Artificial Pancreas Keeps Diabetic Kids Healthy

A study funded by the U.S. National Institute of Diabetes and Digestive and Kidney Diseases (NIDDK) found that using an artificial pancreas, the Control-IQ system, was safe for children as young as age 6 with type 1 diabetes. The system is automatic, which makes tracking blood sugar safer, especially at night during sleep.

Children using the system do not have to stick their fingers any more.

According to project scientist Dr. Guillermo Arreaza-Rubín, director of the NIDDK Diabetes Technology Program, the device earlier was found safe and effective for those over age 14. The U.S. Food and Drug Administration has now approved the system for children 6 and older.

The “pancreas” tracks blood sugar with a continuous glucose monitor (CGM) and delivers insulin automatically with an insulin pump.
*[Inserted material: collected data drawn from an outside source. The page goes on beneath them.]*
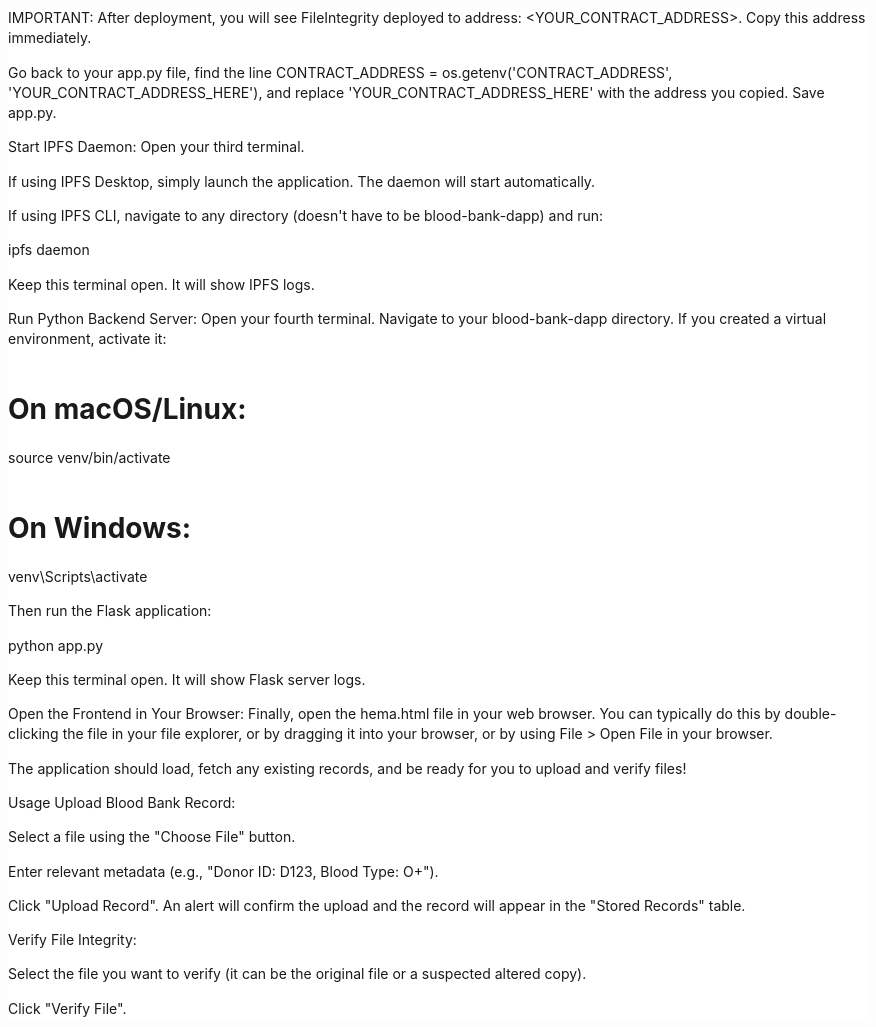 IMPORTANT: After deployment, you will see FileIntegrity deployed to address: <YOUR_CONTRACT_ADDRESS>. Copy this address immediately.

Go back to your app.py file, find the line CONTRACT_ADDRESS = os.getenv('CONTRACT_ADDRESS', 'YOUR_CONTRACT_ADDRESS_HERE'), and replace 'YOUR_CONTRACT_ADDRESS_HERE' with the address you copied. Save app.py.

Start IPFS Daemon:
Open your third terminal.

If using IPFS Desktop, simply launch the application. The daemon will start automatically.

If using IPFS CLI, navigate to any directory (doesn't have to be blood-bank-dapp) and run:

ipfs daemon

Keep this terminal open. It will show IPFS logs.

Run Python Backend Server:
Open your fourth terminal. Navigate to your blood-bank-dapp directory.
If you created a virtual environment, activate it:

# On macOS/Linux:
source venv/bin/activate
# On Windows:
venv\Scripts\activate

Then run the Flask application:

python app.py

Keep this terminal open. It will show Flask server logs.

Open the Frontend in Your Browser:
Finally, open the hema.html file in your web browser. You can typically do this by double-clicking the file in your file explorer, or by dragging it into your browser, or by using File > Open File in your browser.

The application should load, fetch any existing records, and be ready for you to upload and verify files!

Usage
Upload Blood Bank Record:

Select a file using the "Choose File" button.

Enter relevant metadata (e.g., "Donor ID: D123, Blood Type: O+").

Click "Upload Record". An alert will confirm the upload and the record will appear in the "Stored Records" table.

Verify File Integrity:

Select the file you want to verify (it can be the original file or a suspected altered copy).

Click "Verify File".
Dr. Arreaza-Rubín notes that less than 1 in 5 diabetic children are able to keep their blood glucose in a healthy range with the standard glucose monitor and pump.

The U.S.-based clinical trial, published in the New England Journal of Medicine, followed 101 kids with type 1 diabetes, ages 6 to 13 years for four months. In the children who used Control-IQ, daytime in-range blood glucose control improved 7% and nighttime blood glucose control improved 26% versus children who used a standard CGM and a separate insulin pump. Children who used Control-IQ spent 2.6 hours (11%) more time with their glucose levels in range than control patients.

Low blood sugar is dangerous for people with type 1 diabetes and can lead to coma or death. Ensuring that a diabetic can properly control blood glucose can be especially difficult at night when a person is trying to sleep.

Said protocol chair Dr. R. Paul Wadwa of the University of Colorado Barbara Davis Center for Childhood Diabetes, Aurora:

“Parents and caregivers [can] sleep better at night knowing their kids are safer…. Artificial pancreas technology can mean fewer times children and their families have to stop everything to take care of their diabetes. Instead, kids can focus on being kids.”

Disclaimer: This article does not provide medical advice. Do not take action based solely on this article and always consult with an appropriate healthcare professional. This article is purely for informational purposes.